I have to start out this post by saying that I give all credit to my snuggley, squishy husband. I work late every Tuesday teaching my weight loss class. This doesn’t leave much time in the evenings for us to chill, watch The Mindy Project, eat chocolate… super important stuff like that. This particular night I got home around 7:30pm to a wonderful but unusual (in the sense that it doesn’t happen often) smell. To my delight, my husband Michael had whipped up this amazing dish for us. He knows how to make me happy: veggie filled, calorie controlled, lean proteins… a dietitian’s dream.
The best part about this meal is that it was all whipped up in the crock pot! In other words, it’s likely that I’ll make it again because it was simple (#lazy). He even used pre-made meat balls (I really like and recommend Al Fresco chicken meatballs. They are also gluten-free for those who are concerned).
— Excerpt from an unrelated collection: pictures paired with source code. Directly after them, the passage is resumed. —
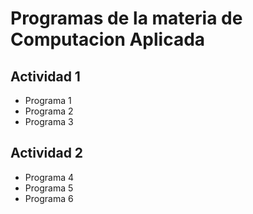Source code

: # Programas de la materia de Computacion Aplicada 

## Actividad 1
- Programa 1 
- Programa 2 
- Programa 3 


## Actividad 2
- Programa 4 
- Programa 5
- Programa 6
This recipe makes cooking your spaghetti squash so simple. I have traditionally cooked spaghetti squash either in the oven or microwave, but this recipe cooks it right in the crock pot with the other ingredients! Spaghetti squash makes a great replacement for your traditional rice or pasta. It is lower calorie (just 42 calories per cup versus 220 per cup of cooked pasta), lower carb, higher fiber, and higher vitamin C. Plus, the taste is great!
Michael found this recipe on http://alldayidreamaboutfood.com.
Crock Pot Spaghetti Squash and Meatballs
Yield: 4 servings
Prep Time: 10 minutes (Total Cook Time: 3-7 hours)
- 1 medium spaghetti squash
- 1 1/2 cups crushed tomatoes
- 1/2 tsp salt
- 1/2 tsp garlic powder
- 1/4 tsp pepper
- 1/4 tsp dried oregano
- 16 gluten free chicken meatballs such as Al Fresco
- 2 tbsp olive oil
- Additional salt, pepper, red pepper flakes, Parmesan, and basil to taste
- Cut spaghetti squash in half, crosswise. Place in the bottom of a 6 quart slow cooker, cut-side down.
- In a processor or blender, combine tomatoes, salt, garlic powder, pepper and oregano. Puree until smooth. Pour into bottom of slow cooker.
- Place meatballs over tomatoes, around spaghetti squash. Cook on low for 6 to 7 hours or on high for 3 to 4 hours.
- Using tongs and kitchen gloves, remove spaghetti squash from slow cooker. Scoop out seeds and discard. Scoop out flesh into a sieve or colander and let drain a few minutes to reduce moisture. Transfer to a bowl and toss with olive oil.
- Divide between 4 plates and top with sauce and meatballs.